Broadly, you can classify queries into two categories—leaf queries and compound queries:

  • Leaf queries: Leaf queries search for a specified value in a certain field or fields. You can use leaf queries on their own. They include the following query types:

    • Full-text queries: Use full-text queries to search text documents. For an analyzed text field search, full-text queries split the query string into terms using the same analyzer that was used when the field was indexed. For an exact value search, full-text queries look for the specified value without applying text analysis.

    • Term-level queries: Use term-level queries to search documents for an exact term, such as an ID or value range. Term-level queries do not analyze search terms or sort results by relevance score.

    • Geographic and xy queries: Use geographic queries to search documents that include geographic data. Use xy queries to search documents that include points and shapes in a two-dimensional coordinate system.
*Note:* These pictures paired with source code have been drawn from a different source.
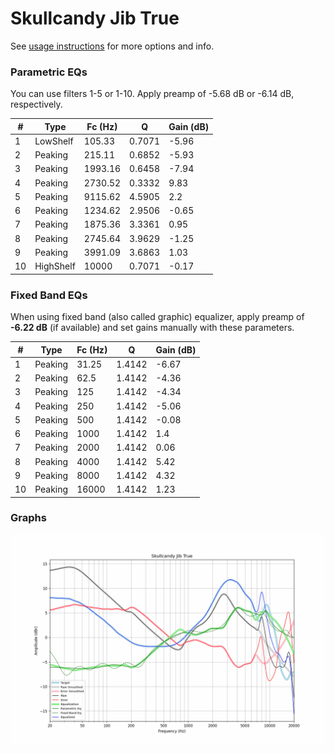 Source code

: # Skullcandy Jib True
See [usage instructions](https://github.com/jaakkopasanen/AutoEq#usage) for more options and info.

### Parametric EQs
You can use filters 1-5 or 1-10. Apply preamp of -5.68 dB or -6.14 dB, respectively.

|   # | Type      |   Fc (Hz) |      Q |   Gain (dB) |
|-----|-----------|-----------|--------|-------------|
|   1 | LowShelf  |    105.33 | 0.7071 |       -5.96 |
|   2 | Peaking   |    215.11 | 0.6852 |       -5.93 |
|   3 | Peaking   |   1993.16 | 0.6458 |       -7.94 |
|   4 | Peaking   |   2730.52 | 0.3332 |        9.83 |
|   5 | Peaking   |   9115.62 | 4.5905 |        2.2  |
|   6 | Peaking   |   1234.62 | 2.9506 |       -0.65 |
|   7 | Peaking   |   1875.36 | 3.3361 |        0.95 |
|   8 | Peaking   |   2745.64 | 3.9629 |       -1.25 |
|   9 | Peaking   |   3991.09 | 3.6863 |        1.03 |
|  10 | HighShelf |  10000    | 0.7071 |       -0.17 |

### Fixed Band EQs
When using fixed band (also called graphic) equalizer, apply preamp of **-6.22 dB** (if available) and set gains manually with these parameters.

|   # | Type    |   Fc (Hz) |      Q |   Gain (dB) |
|-----|---------|-----------|--------|-------------|
|   1 | Peaking |     31.25 | 1.4142 |       -6.67 |
|   2 | Peaking |     62.5  | 1.4142 |       -4.36 |
|   3 | Peaking |    125    | 1.4142 |       -4.34 |
|   4 | Peaking |    250    | 1.4142 |       -5.06 |
|   5 | Peaking |    500    | 1.4142 |       -0.08 |
|   6 | Peaking |   1000    | 1.4142 |        1.4  |
|   7 | Peaking |   2000    | 1.4142 |        0.06 |
|   8 | Peaking |   4000    | 1.4142 |        5.42 |
|   9 | Peaking |   8000    | 1.4142 |        4.32 |
|  10 | Peaking |  16000    | 1.4142 |        1.23 |

### Graphs
![](./Skullcandy%20Jib%20True.png)
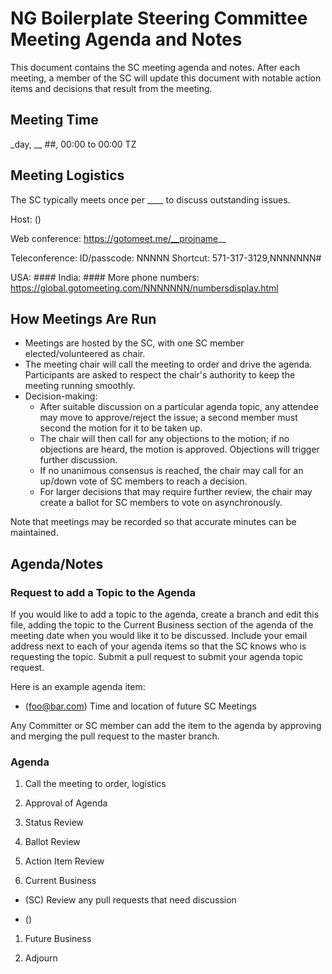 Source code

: # NG Boilerplate Steering Committee Meeting Agenda and Notes

This document contains the SC meeting agenda and notes.  After each meeting, a member of the SC will update this document with notable action items and decisions that result from the meeting.

## Meeting Time

_day, __ ##, 00:00 to 00:00 TZ

## Meeting Logistics

The SC typically meets once per ____ to discuss outstanding issues. 

Host: **<Full Name>** (_<Role>_) [<Email>](<Email>)

Web conference: https://gotomeet.me/__projname__

Teleconference: ID/passcode: NNNNN
Shortcut: 571-317-3129,NNNNNNN#

USA: ####
India: ####
More phone numbers: https://global.gotomeeting.com/NNNNNNN/numbersdisplay.html

## How Meetings Are Run

   * Meetings are hosted by the SC, with one SC member elected/volunteered as chair.
   * The meeting chair will call the meeting to order and drive the agenda. Participants are asked to respect the chair's authority to keep the meeting running smoothly.
   * Decision-making:
      * After suitable discussion on a particular agenda topic, any attendee may move to approve/reject the issue; a second member must second the motion for it to be taken up.
      * The chair will then call for any objections to the motion; if no objections are heard, the motion is approved. Objections will trigger further discussion.
      * If no unanimous consensus is reached, the chair may call for an up/down vote of SC members to reach a decision.
      * For larger decisions that may require further review, the chair may create a ballot for SC members to vote on asynchronously.

Note that meetings may be recorded so that accurate minutes can be maintained.

## Agenda/Notes

### Request to add a Topic to the Agenda

If you would like to add a topic to the agenda, create a branch and edit this file, adding the topic to the Current Business section of the agenda of the meeting date when you would like it to be discussed.  Include your email address next to each of your agenda items so that the SC knows who is requesting the topic.  Submit a pull request to submit your agenda topic request.

Here is an example agenda item:

*   (foo@bar.com) Time and location of future SC Meetings

Any Committer or SC member can add the item to the agenda by approving and merging the pull request to the master branch.

### Agenda

1. Call the meeting to order, logistics

1. Approval of Agenda

1. Status Review

1. Ballot Review

1. Action Item Review

1. Current Business

* (SC) Review any pull requests that need discussion

* (<Email>) <Topic>

1. Future Business

1. Adjourn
    • Joining queries: Use joining queries to search nested fields or return parent and child documents that match a specific query. Types of joining queries include nested, has_child, has_parent, and parent_id queries.

    • Span queries: Use span queries to perform precise positional searches. Span queries are low-level, specific queries that provide control over the order and proximity of specified query terms. They are primarily used to search legal documents.

    • Specialized queries: Specialized queries include all other query types (distance_feature, more_like_this, percolate, rank_feature, script, script_score, and wrapper).

  • Compound queries: Compound queries serve as wrappers for multiple leaf or compound clauses, either to combine their results or to modify their behavior. They include the Boolean, disjunction max, constant score, function score, and boosting query types. To learn more, see Compound queries.

A note on Unicode special characters in text fields

Because of word boundaries associated with Unicode special characters, the Unicode standard analyzer cannot index a text field type value as a whole value when it includes one of these special characters. As a result, a text field value that includes a special character is parsed by the standard analyzer as multiple values separated by the special character, effectively tokenizing the different elements on either side of it. This can lead to unintentional filtering of documents and potentially compromise control over their access.

The following examples illustrate values containing special characters that will be parsed improperly by the standard analyzer. In this example, the existence of the hyphen/minus sign in the value prevents the analyzer from distinguishing between the two different users for user.id and interprets them as being one and the same:

  1. {
  2. "bool": {
  3. "must": {
  4. "match": {
  5. "user.id": "User-1"
  6. }
  7. }
  8. }
  9. }
  1. {
  2. "bool": {
  3. "must": {
  4. "match": {
  5. "user.id": "User-2"
  6. }
  7. }
  8. }
  9. }

To avoid this circumstance when using either query DSL or the REST API, you can use a custom analyzer or map the field as keyword, which performs an exact-match search. See Keyword field type for the latter option.

For a list of characters that should be avoided when using text field types, see Word Boundaries.

Expensive queries

Expensive queries can consume a lot of memory and lead to a decline in cluster performance. The following queries may be resource consuming:

To disallow expensive queries, you can disable the search.allow_expensive_queries cluster setting as follows:

  1. PUT _cluster/settings
  2. {
  3. "persistent": {
  4. "search.allow_expensive_queries": false
  5. }
  6. }

copy

To track expensive queries, enable slow logs.